Wednesday,
February 1, 2006
Diabetics, you may want to think about this
Allow me to hearken back to a particularly dorky line from the SotU address:
"Tonight I ask you to pass legislation to prohibit the most egregious abuses of medical research: human cloning in all its forms, creating or implanting embryos for experiments, creating human-animal hybrids, and buying, selling, or patenting human embryos."

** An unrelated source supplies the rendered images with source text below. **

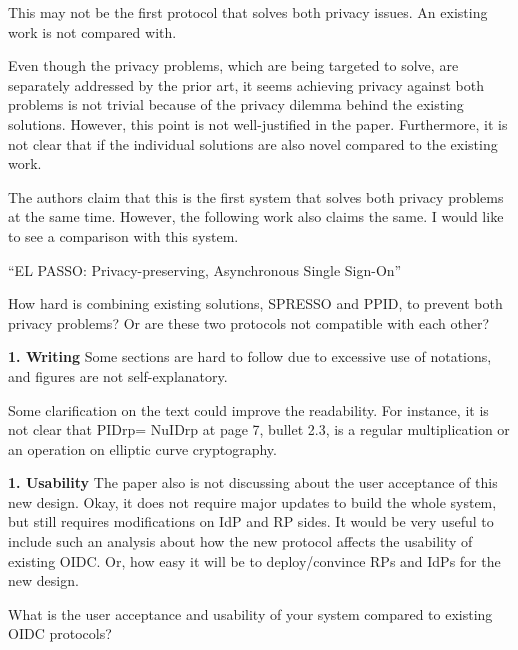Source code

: \documentclass[letterpaper,onecolumn,10pt]{article}
\begin{document}
This may not be the first protocol that solves both privacy issues. An existing work is not compared with.

Even though the privacy problems, which are being targeted to solve, are separately addressed by the prior art, it seems achieving privacy against both problems is not trivial because of the privacy dilemma behind the existing solutions. However, this point is not well-justified in the paper. Furthermore, it is not clear that if the individual solutions are also novel compared to the existing work.


The authors claim that this is the first system that solves both privacy problems at the same time. However, the following work also claims the same. I would like to see a comparison with this system.

``EL PASSO: Privacy-preserving, Asynchronous Single Sign-On''


How hard is combining existing solutions, SPRESSO and PPID, to prevent both privacy problems? Or are these two protocols not compatible with each other?

\noindent\textbf{1. Writing}
Some sections are hard to follow due to excessive use of notations, and figures are not self-explanatory. 

Some clarification on the text could improve the readability. For instance, it is not clear that PIDrp= NuIDrp at page 7, bullet 2.3, is a regular multiplication or an operation on elliptic curve cryptography.


\noindent\textbf{1. Usability}
The paper also is not discussing about the user acceptance of this new design. Okay, it does not require major updates to build the whole system, but still requires modifications on IdP and RP sides. It would be very useful to include such an analysis about how the new protocol affects the usability of existing OIDC. Or, how easy it will be to deploy/convince RPs and IdPs for the new design.

What is the user acceptance and usability of your system compared to existing OIDC protocols?
\end{document}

Initially, it made me wonder if Dubya had been watching those really bad B-movies on the Sci Fi channel lately. Just in case anyone's confused about this, however, allow me to quote Charles Stross:
"Y'see, human-animal hybrids make most people think of "The Island of Dr Moreau", ape-men and leopard-men and stock phrases recycled by Devo. But in reality, human-animal hybrids have been around for well over a decade in one form or another, and indeed there's a strong case for arguing that they form the backbone of modern medical research. Human-animal hybrids mean things like pigs that express human immune-system signalling proteins (goodbye, cheap xenotransplant organs with no histocompatability issues). Mice with human-derived prion diseases (goodbye, research model for Alhzeimer's and CJD). At the extreme interpretation of the law (and you know how goddamn extreme the American criminal judicial prosecution system can get) you can say goodbye to human insulin (an e. coli that contains the gene for human insulin is, of course, an animal-human hybrid). Just pick up the last year of Scientific American and go through it with a red marker pen while muttering "human-animal hybrid" to yourself, and at the end you'll discover that you've put a red line through half of the most promising medical research strategies in general, and about 90% of the strategies for tackling the most serious degenerative diseases we suffer from.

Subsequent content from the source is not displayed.